The “potentially costly” policy, which states that 2.3 per cent of the workforce in public bodies in England should be apprentices, was largely designed to help the government hit its target for 3 million new apprentices - not as a way to increase the quality of public services, according to analysis of the reforms to apprenticeship funding by IFS researchers. Their report forms part of the forthcoming IFS Green Budget 2017.
It goes on to say: “This one-size-fits-all approach to all large public sector employers in England is clearly not a sensitive way to encourage more apprenticeships or to help deliver efficient public services.” Earlier this month, apprenticeships and skills minister Robert Halfon had set a 200,000 additional apprenticeships target for the public sector, to be achieved by 2020.
Funding structure ‘poses considerable risks’
In the analysis, the IFS also warns that the way apprenticeship funding will now be structured means employers will have to pay nothing, or a maximum of 10 per cent, of the training cost of apprentices, and this poses considerable risks to the efficient use of public money. The large expansion required to meet the government’s 3 million apprenticeships target also risks increasing quantity at the expense of quality, the researchers conclude.
The institute says that while there might be a strong case for expanding apprenticeships, the government has “failed to make it”. “There has not been the collapse in training by employers that the government claims and the returns to public investment in apprenticeships are not nearly as high as the government suggests,” it says. “There is a good case for expanding apprenticeships, but perhaps more gradually and where we can ensure high-quality provision.”

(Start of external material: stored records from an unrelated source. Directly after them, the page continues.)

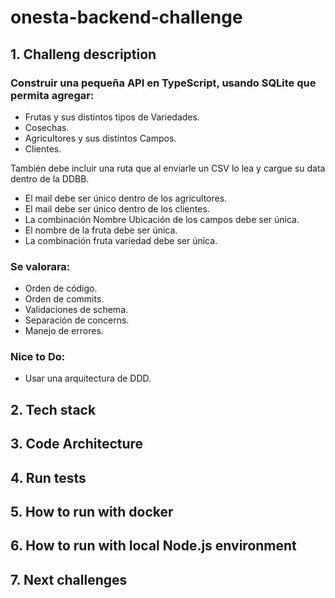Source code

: # onesta-backend-challenge

## 1. Challeng description

### Construir una pequeña API en TypeScript, usando SQLite que permita agregar:

- Frutas y sus distintos tipos de Variedades.
- Cosechas.
- Agricultores y sus distintos Campos.
- Clientes.

También debe incluir una ruta que al enviarle un CSV lo lea y cargue su data dentro de la DDBB.

- El mail debe ser único dentro de los agricultores.
- El mail debe ser único dentro de los clientes.
- La combinación Nombre Ubicación de los campos debe ser única.
- El nombre de la fruta debe ser única.
- La combinación fruta variedad debe ser única.

### Se valorara:

- Orden de código.
- Orden de commits.
- Validaciones de schema.
- Separación de concerns.
- Manejo de errores.

### Nice to Do:

- Usar una arquitectura de DDD.

## 2. Tech stack



## 3. Code Architecture



## 4. Run tests



## 5. How to run with docker



## 6. How to run with local Node.js environment


## 7. Next challenges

‘We need to move away from arbitrary targets’
The report concludes: “We need to move away from arbitrary targets and across-the-board 100 per cent funding to a more gradual expansion, a stronger focus on quality, and a policy designed to maximise impact rather than numbers.”
Labour’s shadow skills minister Gordon Marsden said the the IFS was confirming what Labour had consistently warned the government about over the past 12 months. “Rushing to hit a 3 million target without sorting out the quality or increasing the proportion of apprenticeships under the age of 25 means they risk failing to deliver the long-term skills strategy we need,” he added.
A spokesman for the Department for Education said: “Quality is at the heart of all of our apprenticeship reforms. We have introduced new apprenticeship standards which are developed by employers themselves and rigorously checked and taken steps to protect the term apprenticeship from misuse helping us to achieve our target of 3 million apprenticeship starts by 2020 and providing excellent value for money.”